Let $A$ be a complex Hopf algebra and $M$ a finite $\mathbb{C}$-dimensional cocyclic $A$-module with cocyclic vector $m \in M\setminus \lbrace 0 \rbrace$, i.e. every nontrivial submodule $U \subset M$ contains $m$. Let $M^* = \operatorname{Hom}(M,\mathbb{C})$ be the dual module. The statement is, that $M^*$ is cyclic with cyclic vector $m'$ corresponding to $m$.
What I tried so far, is the following.
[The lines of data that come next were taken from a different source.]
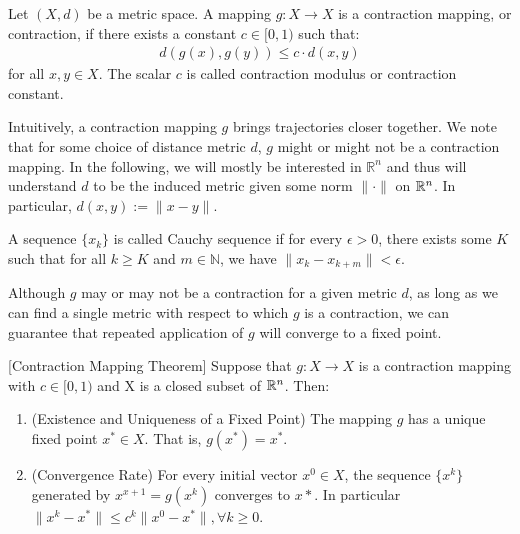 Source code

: \documentclass{article}
\begin{document}
\begin{defn}\label{def:contraction mapping}
    Let $(X,d)$ be a metric space. A mapping $g:X \rightarrow X$ is a contraction mapping, or contraction, if there exists a constant $c \in [0, 1)$ such that:
    \begin{align}
        d(g(x),g(y)) \leq c\cdot d(x,y)
    \end{align}
    for all $x,y \in X$. The scalar $c$ is called contraction modulus or contraction constant. 
\end{defn}

Intuitively, a contraction mapping $g$ brings trajectories closer together. We note that for some choice of distance metric $d$, $g$ might or might not be a contraction mapping. In the following, we will mostly be interested in $\mathbb{R}^n$ and thus will understand $d$ to be the induced metric given some norm $\|\cdot\|$ on $\mathbb{R}^n$. In particular, $d(x, y) := \|x - y\|$. 

\begin{defn}
   A sequence $\{x_k\}$ is called Cauchy sequence if for every $\epsilon > 0$, there exists some $K$ such that for all $k\geq K$ and $m \in \mathbb{N}$, we have $\|x_k-x_{k + m}\|< \epsilon$.
\end{defn}

Although $g$ may or may not be a contraction for a given metric $d$, as long as we can find a single metric with respect to which $g$ is a contraction, we can guarantee that repeated application of $g$ will converge to a fixed point. 

\begin{prop} \label{prop:contruction_mappint}[Contraction Mapping Theorem]
Suppose that $g:X\rightarrow X$ is a contraction mapping with $c \in [0,1)$ and X is a closed subset of $\mathbb{R}^n$. Then:
\renewcommand{\labelenumi}{(\alph{enumi})}
\begin{enumerate}
    \item (Existence and Uniqueness of a Fixed Point) The mapping $g$ has a unique fixed point $x^*\in X$. That is, $g(x^*) = x^*$.
    \item (Convergence Rate) For every initial vector $x^0 \in X$, the sequence $\{x^k\}$ generated by $x^{x+1}=g(x^k)$ converges to $x*$. In particular $\|x^k-x^*\| \leq c^k\|x^0-x^*\|, \forall k \geq 0$.
\end{enumerate}
\end{prop}
\end{document}
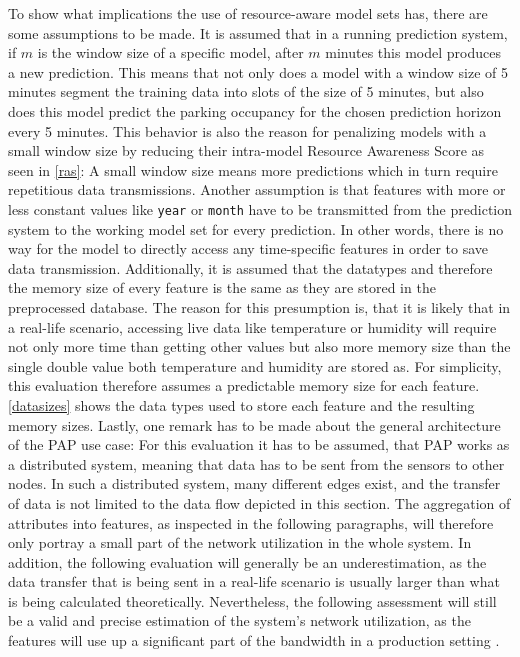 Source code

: To show what implications the use of resource-aware model sets has, there are some assumptions to be made. It is assumed that in a running prediction system, if $m$ is the window size of a specific model, after $m$ minutes this model produces a new prediction. This means that not only does a model with a window size of 5 minutes segment the training data into slots of the size of 5 minutes, but also does this model predict the parking occupancy for the chosen prediction horizon every 5 minutes. This behavior is also the reason for penalizing models with a small window size by reducing their intra-model Resource Awareness Score as seen in \autoref{ras}: A small window size means more predictions which in turn require repetitious data transmissions. Another assumption is that features with more or less constant values like \texttt{year} or \texttt{month} have to be transmitted from the prediction system to the working model set for every prediction. In other words, there is no way for the model to directly access any time-specific features in order to save data transmission. Additionally, it is assumed that the datatypes and therefore the memory size of every feature is the same as they are stored in the preprocessed database. The reason for this presumption is, that it is likely that in a real-life scenario, accessing live data like temperature or humidity will require not only more time than getting other values but also more memory size than the single double value both temperature and humidity are stored as. For simplicity, this evaluation therefore assumes a predictable memory size for each feature. \autoref{datasizes} shows the data types used to store each feature and the resulting memory sizes. Lastly, one remark has to be made about the general architecture of the PAP use case: For this evaluation it has to be assumed, that PAP works as a distributed system, meaning that data has to be sent from the sensors to other nodes. In such a distributed system, many different edges exist, and the transfer of data is not limited to the data flow depicted in this section. The aggregation of attributes into features, as inspected in the following paragraphs, will therefore only portray a small part of the network utilization in the whole system. In addition, the following evaluation will generally be an underestimation, as the data transfer that is being sent in a real-life scenario is usually larger than what is being calculated theoretically. Nevertheless, the following assessment will still be a valid and precise estimation of the system's network utilization, as the features will use up a significant part of the bandwidth in a production setting \cite{sunkel2022}.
Let $e_1, \dots, e_n$ be a $\mathbb{C}$-basis of $M$ and let $\delta_1, \dots, \delta_n$ be the dual basis of $M^*$, i.e. $\delta_i(e_j) = \delta_{ij}$.
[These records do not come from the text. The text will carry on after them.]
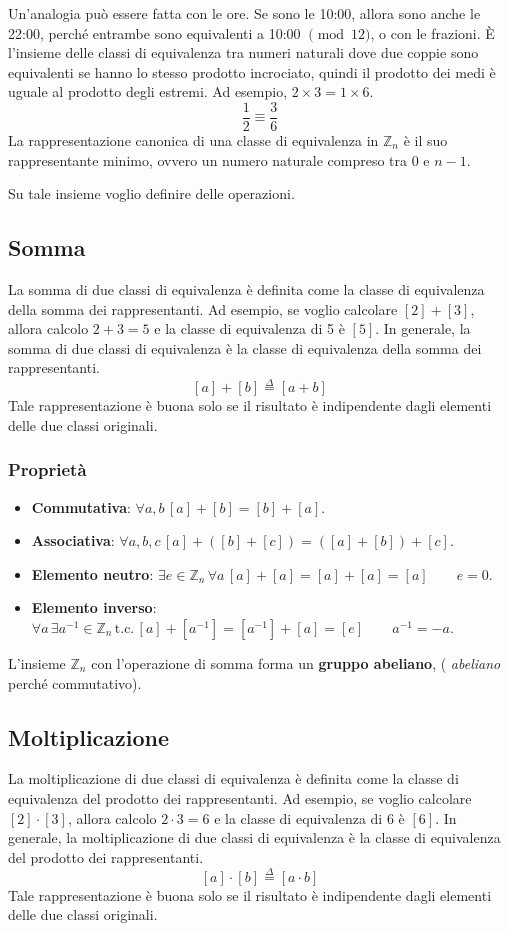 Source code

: Un'analogia può essere fatta con le ore. Se sono le 10:00, allora sono anche le 22:00,
perché entrambe sono equivalenti a 10:00 $\pmod{12}$, o con le frazioni. È l'insieme 
delle classi di equivalenza tra numeri naturali dove due coppie sono 
equivalenti se hanno lo stesso prodotto incrociato, quindi il prodotto 
dei medi è uguale al prodotto degli estremi. Ad esempio, $2 \times 3 = 1 \times 6$. 
\[
  \frac{1}{2} \equiv \frac{3}{6}
\]
La rappresentazione canonica di una classe di equivalenza in $\mathbb{Z}_n$ è il suo
rappresentante minimo, ovvero un numero naturale compreso tra 0 e $n-1$.

Su tale insieme voglio definire delle operazioni.
\subsection{Somma}
La somma di due classi di equivalenza è definita come la classe di
equivalenza della somma dei rappresentanti. Ad esempio, se voglio
calcolare $[2] + [3]$, allora calcolo $2 + 3 = 5$ e la classe di equivalenza
di 5 è $[5]$. In generale, la somma di due classi di equivalenza è la classe
di equivalenza della somma dei rappresentanti.
\[
  [a] + [b] \stackrel{\Delta}{=} [a + b]
\]
Tale rappresentazione è buona solo se il risultato è indipendente dagli elementi 
delle due classi originali.
\subsubsection{Proprietà}
\begin{itemize}
  \item \textbf{Commutativa}: $\forall a, b \,[a] + [b] = [b] + [a]$.
  \item \textbf{Associativa}: $\forall a, b, c \,[a] + ([b] + [c]) = ([a] + [b]) + [c]$.
  \item \textbf{Elemento neutro}: $\exists e \in \mathbb{Z}_n \, \forall a \, [a] + [a] = [a] + [a] = [a]\qquad e = 0$.
  \item \textbf{Elemento inverso}: $\forall a \, \exists a^{-1} \in \mathbb{Z}_n \,
  \text{t.c.} \, [a] + [a^{-1}] = [a^{-1}] + [a] = [e] \qquad a^{-1} = -a$.
\end{itemize}
L'insieme $\mathbb{Z}_n$ con l'operazione di somma forma un \textbf{gruppo abeliano}, (
\textit{abeliano} perché commutativo).
\subsection{Moltiplicazione}
La moltiplicazione di due classi di equivalenza è definita come la classe di
equivalenza del prodotto dei rappresentanti. Ad esempio, se voglio
calcolare $[2] \cdot [3]$, allora calcolo $2 \cdot 3 = 6$ e la classe di equivalenza
di 6 è $[6]$. In generale, la moltiplicazione di due classi di equivalenza è la classe
di equivalenza del prodotto dei rappresentanti.
\[
  [a] \cdot [b] \stackrel{\Delta}{=} [a \cdot b]
\]
Tale rappresentazione è buona solo se il risultato è indipendente dagli elementi
delle due classi originali.
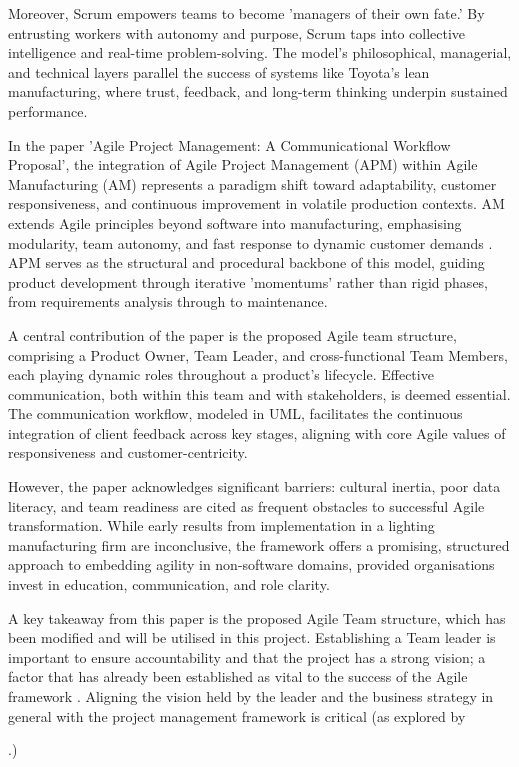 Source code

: \documentclass{report}
\begin{document}
Moreover, Scrum empowers teams to become 'managers of their own fate.' By entrusting workers with autonomy and purpose, Scrum taps into collective intelligence and real-time problem-solving. The model's philosophical, managerial, and technical layers parallel the success of systems like Toyota's lean manufacturing, where trust, feedback, and long-term thinking underpin sustained performance.

In the paper 'Agile Project Management: A Communicational Workflow Proposal', the integration of Agile Project Management (APM) within Agile Manufacturing (AM) represents a paradigm shift toward adaptability, customer responsiveness, and continuous improvement in volatile production contexts. AM extends Agile principles beyond software into manufacturing, emphasising modularity, team autonomy, and fast response to dynamic customer demands \parencite{loiroAgileProjectManagement2019}. APM serves as the structural and procedural backbone of this model, guiding product development through iterative 'momentums' rather than rigid phases, from requirements analysis through to maintenance.

A central contribution of the paper is the proposed Agile team structure, comprising a Product Owner, Team Leader, and cross-functional Team Members, each playing dynamic roles throughout a product's lifecycle. Effective communication, both within this team and with stakeholders, is deemed essential. The communication workflow, modeled in UML, facilitates the continuous integration of client feedback across key stages, aligning with core Agile values of responsiveness and customer-centricity.

However, the paper acknowledges significant barriers: cultural inertia, poor data literacy, and team readiness are cited as frequent obstacles to successful Agile transformation. While early results from implementation in a lighting manufacturing firm are inconclusive, the framework offers a promising, structured approach to embedding agility in non-software domains, provided organisations invest in education, communication, and role clarity.

A key takeaway from this paper is the proposed Agile Team structure, which has been modified and will be utilised in this project. Establishing a Team leader is important to ensure accountability and that the project has a strong vision; a factor that has already been established as vital to the success of the Agile framework \parencite{serradorDoesAgileWork2015}. Aligning the vision held by the leader and the business strategy in general with the project management framework is critical (as explored by \author{alsudiriAlignmentLargeProject2013}.) 
\end{document}
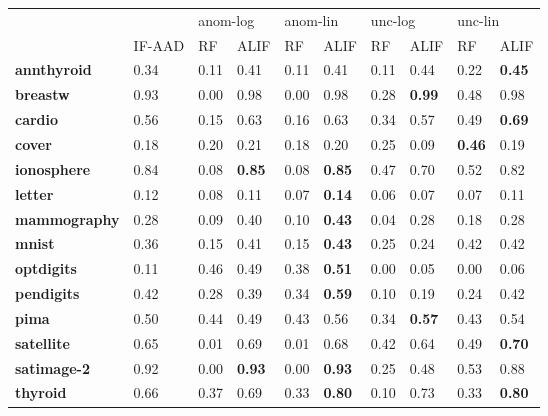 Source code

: \begin{adjustbox}{angle=270}
\begin{tabular}{llllllllll}
\toprule
{} &      {}  & \multicolumn{2}{l}{anom-log} & \multicolumn{2}{l}{anom-lin} & \multicolumn{2}{l}{unc-log} & \multicolumn{2}{l}{unc-lin} \\
{} & IF-AAD &       RF &   ALIF &       RF &   ALIF &      RF &   ALIF &      RF &   ALIF \\
\midrule
\textbf{annthyroid } &   0.34 &     0.11 &  0.41 &     0.11 &  0.41 &    0.11 &  0.44 &    0.22 &  \textbf{0.45} \\
\textbf{breastw    } &   0.93 &     0.00 &  0.98 &     0.00 &  0.98 &    0.28 &  \textbf{0.99} &    0.48 &  0.98 \\
\textbf{cardio     } &   0.56 &     0.15 &  0.63 &     0.16 &  0.63 &    0.34 &  0.57 &    0.49 &  \textbf{0.69} \\
\textbf{cover      } &   0.18 &     0.20 &  0.21 &     0.18 &  0.20 &    0.25 &  0.09 &    \textbf{0.46} &  0.19 \\
\textbf{ionosphere } &   0.84 &     0.08 &  \textbf{0.85} &     0.08 &  \textbf{0.85} &    0.47 &  0.70 &    0.52 &  0.82 \\
\textbf{letter     } &   0.12 &     0.08 &  0.11 &     0.07 &  \textbf{0.14} &    0.06 &  0.07 &    0.07 &  0.11 \\
\textbf{mammography} &   0.28 &     0.09 &  0.40 &     0.10 &  \textbf{0.43} &    0.04 &  0.28 &    0.18 &  0.28 \\
\textbf{mnist      } &   0.36 &     0.15 &  0.41 &     0.15 &  \textbf{0.43} &    0.25 &  0.24 &    0.42 &  0.42 \\
\textbf{optdigits  } &   0.11 &     0.46 &  0.49 &     0.38 &  \textbf{0.51} &    0.00 &  0.05 &    0.00 &  0.06 \\
\textbf{pendigits  } &   0.42 &     0.28 &  0.39 &     0.34 &  \textbf{0.59} &    0.10 &  0.19 &    0.24 &  0.42 \\
\textbf{pima       } &   0.50 &     0.44 &  0.49 &     0.43 &  0.56 &    0.34 &  \textbf{0.57} &    0.43 &  0.54 \\
\textbf{satellite  } &   0.65 &     0.01 &  0.69 &     0.01 &  0.68 &    0.42 &  0.64 &    0.49 &  \textbf{0.70} \\
\textbf{satimage-2 } &   0.92 &     0.00 &  \textbf{0.93} &     0.00 &  \textbf{0.93} &    0.25 &  0.48 &    0.53 &  0.88 \\
\textbf{thyroid    } &   0.66 &     0.37 &  0.69 &     0.33 &  \textbf{0.80} &    0.10 &  0.73 &    0.33 &  \textbf{0.80} \\

\end{tabular}
\end{adjustbox}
We can assume that $m = e_1$, in particular $m' = \delta_1$. Now since $m = e_1$ is cocyclic, there exists for every $e_i$ an element $a_i \in A$ such that $a_ie_i = e_1$. To show that $M^*$ is cyclic with cyclic vector $\delta_1$, it suffices to find elements $\tilde a_i$ such that $\tilde a_i \delta_1 = \delta_i$ for every $1 \le i \le n$.
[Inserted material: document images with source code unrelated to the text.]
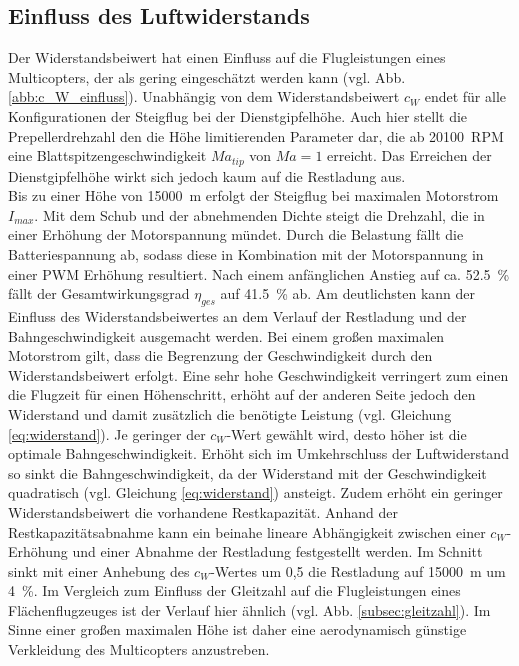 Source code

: \subsection{Einfluss des Luftwiderstands}
\label{subsec:widerstandseinfluss}
Der Widerstandsbeiwert hat einen Einfluss auf die Flugleistungen eines Multicopters, der als gering eingeschätzt werden kann (vgl. Abb. \ref{abb:c_W_einfluss}). Unabhängig von dem Widerstandsbeiwert \ensuremath{c_W} endet für alle Konfigurationen der Steigflug bei der Dienstgipfelhöhe. Auch hier stellt die Prepellerdrehzahl den die Höhe limitierenden Parameter dar, die ab \SI{20100}{RPM} eine Blattspitzengeschwindigkeit \ensuremath{Ma_{tip}} von \ensuremath{Ma = 1} erreicht. Das Erreichen der Dienstgipfelhöhe wirkt sich jedoch kaum auf die Restladung aus.\\
Bis zu einer Höhe von \SI{15000}{m} erfolgt der Steigflug bei maximalen Motorstrom \ensuremath{I_{max}}. Mit dem Schub und der abnehmenden Dichte steigt die Drehzahl, die in einer Erhöhung der Motorspannung mündet. Durch die Belastung fällt die Batteriespannung ab, sodass diese in Kombination mit der Motorspannung in einer PWM Erhöhung resultiert. Nach einem anfänglichen Anstieg auf ca. \SI{52,5}{\%} fällt der Gesamtwirkungsgrad \ensuremath{\eta_{ges}} auf \SI{41,5}{\%} ab. 
Am deutlichsten kann der Einfluss des Widerstandsbeiwertes an dem Verlauf der Restladung und der Bahngeschwindigkeit ausgemacht werden. 
Bei einem großen maximalen Motorstrom gilt, dass die Begrenzung der Geschwindigkeit durch den Widerstandsbeiwert erfolgt. Eine sehr hohe Geschwindigkeit verringert zum einen die Flugzeit für einen Höhenschritt, erhöht auf der anderen Seite jedoch den Widerstand und damit zusätzlich die benötigte Leistung (vgl. Gleichung \eqref{eq:widerstand}). Je geringer der \ensuremath{c_W}-Wert gewählt wird, desto höher ist die optimale Bahngeschwindigkeit. Erhöht sich im Umkehrschluss der Luftwiderstand so sinkt die Bahngeschwindigkeit, da der Widerstand mit der Geschwindigkeit quadratisch (vgl. Gleichung \eqref{eq:widerstand}) ansteigt. Zudem erhöht ein geringer Widerstandsbeiwert die vorhandene Restkapazität. Anhand der Restkapazitätsabnahme kann ein beinahe lineare Abhängigkeit zwischen einer \ensuremath{c_W}-Erhöhung und einer Abnahme der Restladung festgestellt werden. Im Schnitt sinkt mit einer Anhebung des \ensuremath{c_W}-Wertes um 0,5 die Restladung auf \SI{15000}{m} um \SI{4}{\%}. Im Vergleich zum Einfluss der Gleitzahl auf die Flugleistungen eines Flächenflugzeuges ist der Verlauf hier ähnlich (vgl. Abb. \ref{subsec:gleitzahl}). 
Im Sinne einer großen maximalen Höhe ist daher eine aerodynamisch günstige Verkleidung des Multicopters anzustreben.
  
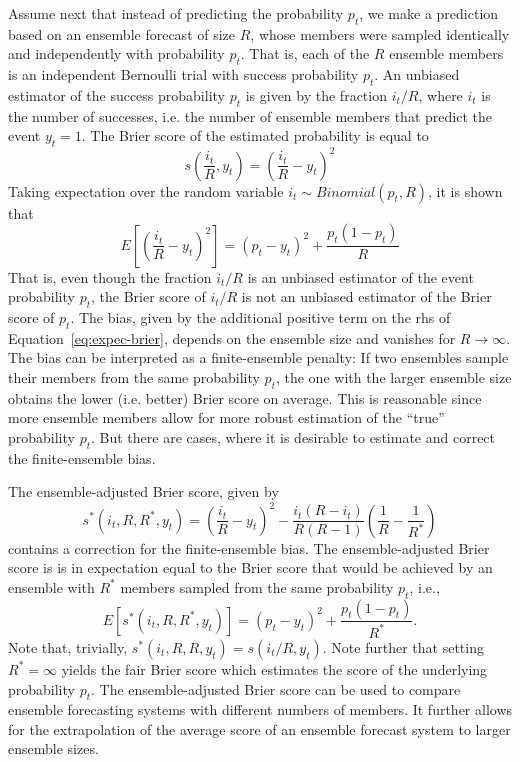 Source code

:\documentclass[article]{jss}
\begin{document}
Assume next that instead of predicting the probability $p_t$, we make a prediction based on an ensemble forecast of size $R$, whose members were sampled identically and independently with probability $p_t$.
That is, each of the $R$ ensemble members is an independent Bernoulli trial with success probability $p_t$.
An unbiased estimator of the success probability $p_t$ is given by the fraction $i_t/R$, where $i_t$ is the number of successes, i.e. the number of ensemble members that predict the event $y_t=1$.
The Brier score of the estimated probability is equal to
%
\begin{equation}
s\left(\frac{i_t}{R}, y_t\right) = \left(\frac{i_t}{R} - y_t\right)^2
\label{eq:unfair-brier}
\end{equation}
%
Taking expectation over the random variable $i_t \sim Binomial(p_t, R)$, it is shown that \citep{ferro2008effect}
%
\begin{equation}
E\left[\left(\frac{i_t}{R} - y_t\right)^2\right] = (p_t - y_t)^2 +\frac{p_t(1-p_t)}{R}
\label{eq:expec-brier}
\end{equation}
%
That is, even though the fraction $i_t/R$ is an unbiased estimator of the event probability $p_t$, the Brier score of $i_t/R$ is not an unbiased estimator of the Brier score of $p_t$.
The bias, given by the additional positive term on the rhs of Equation~\ref{eq:expec-brier}, depends on the ensemble size and vanishes for $R\rightarrow\infty$.
The bias can be interpreted as a finite-ensemble penalty: If two ensembles sample their members from the same probability $p_t$, the one with the larger ensemble size obtains the lower (i.e. better) Brier score on average.
This is reasonable since more ensemble members allow for more robust estimation of the ``true'' probability $p_t$.
But there are cases, where it is desirable to estimate and correct the finite-ensemble bias.


The ensemble-adjusted Brier score, given by \citep{ferro2008effect}
%
\begin{equation}
s^*(i_t, R, R^*, y_t) = \left(\frac{i_t}{R} - y_t\right)^2 - \frac{i_t(R-i_t)}{R(R-1)}\left(\frac{1}{R} - \frac{1}{R^*}\right)
\label{eq:ens-brier}
\end{equation}
%
contains a correction for the finite-ensemble bias.
The ensemble-adjusted Brier score is is in expectation equal to the Brier score that would be achieved by an ensemble with $R^*$ members sampled from the same probability $p_t$, i.e., 
%
\begin{equation}
E\left[s^*(i_t, R, R^*, y_t)\right] = (p_t - y_t)^2 + \frac{p_t(1-p_t)}{R^*}.
\end{equation}
%
Note that, trivially, $s^*(i_t, R, R, y_t) = s(i_t/R, y_t)$.
Note further that setting $R^*=\infty$ yields the fair Brier score \citep{ferro2013fair} which estimates the score of the underlying probability $p_t$.
The ensemble-adjusted Brier score can be used to compare ensemble forecasting systems with different numbers of members.
It further allows for the extrapolation of the average score of an ensemble forecast system to larger ensemble sizes.
\end{document}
The first obvious idea is to try to act with $a_i$ on $\delta_1$ and look what happens. It is clear that \begin{align*} (a_i \delta_1)(e_i) = \delta_1(a_i e_i) = \delta_1(e_1) = 1, \end{align*} but if we write $a_i e_j = \sum_k a_k^{ij} e_k$, we have \begin{align*} (a_i \delta_1)(e_j) = \delta_1(a_i e_j) = a_1^{ij} \end{align*} which a priori can be nonzero.
I tried to correct the elements $a_i$ to make $a_1^{ij}$ be $0$, but this only works if $n = 2$, and moreover I think, that there should be a more intrinsic reason why the dual of a cocyclic is cyclic.
In the paper I am working on, my algebra is the universal enveloping algebra $U(\mathfrak{g} \otimes \mathbb{C}[t])$ of the current algebra, where $\mathfrak{g}$ is a semisimple finite dimensional Lie algebra. My module $M$ is in fact graded, but I do not think, that this is important.
It's not true that cyclic or cocyclic modules have to be simple (e.g. Verma modules are cyclic but not always simple).
A module is cyclic if (not only if) it has unique maximal proper submodule, and a cocyclic module is one with a unique minimal nonzero submodule ($Am$, in your notation - let's call it $S$).
To prove $M^*$ is cyclic, we show it has a unique maximal submodule. Consider the proper submodule $S^\perp=\{f\in M^* : f(S)=0\} \leqslant M^*$ which I claim is unique maximal. To see this, let $T < M^*$. Then $0 \neq T^o = \{ x \in M : \forall t \in T, t(x)=0\} \leqslant M$, so $S \leqslant T^o$, so $T^{o \perp} \leqslant S^\perp$, so $T \leqslant S^\perp$ as $T \leqslant T^{o \perp}$. The only reason you need Hopf algebras is so that all of these things are submodules.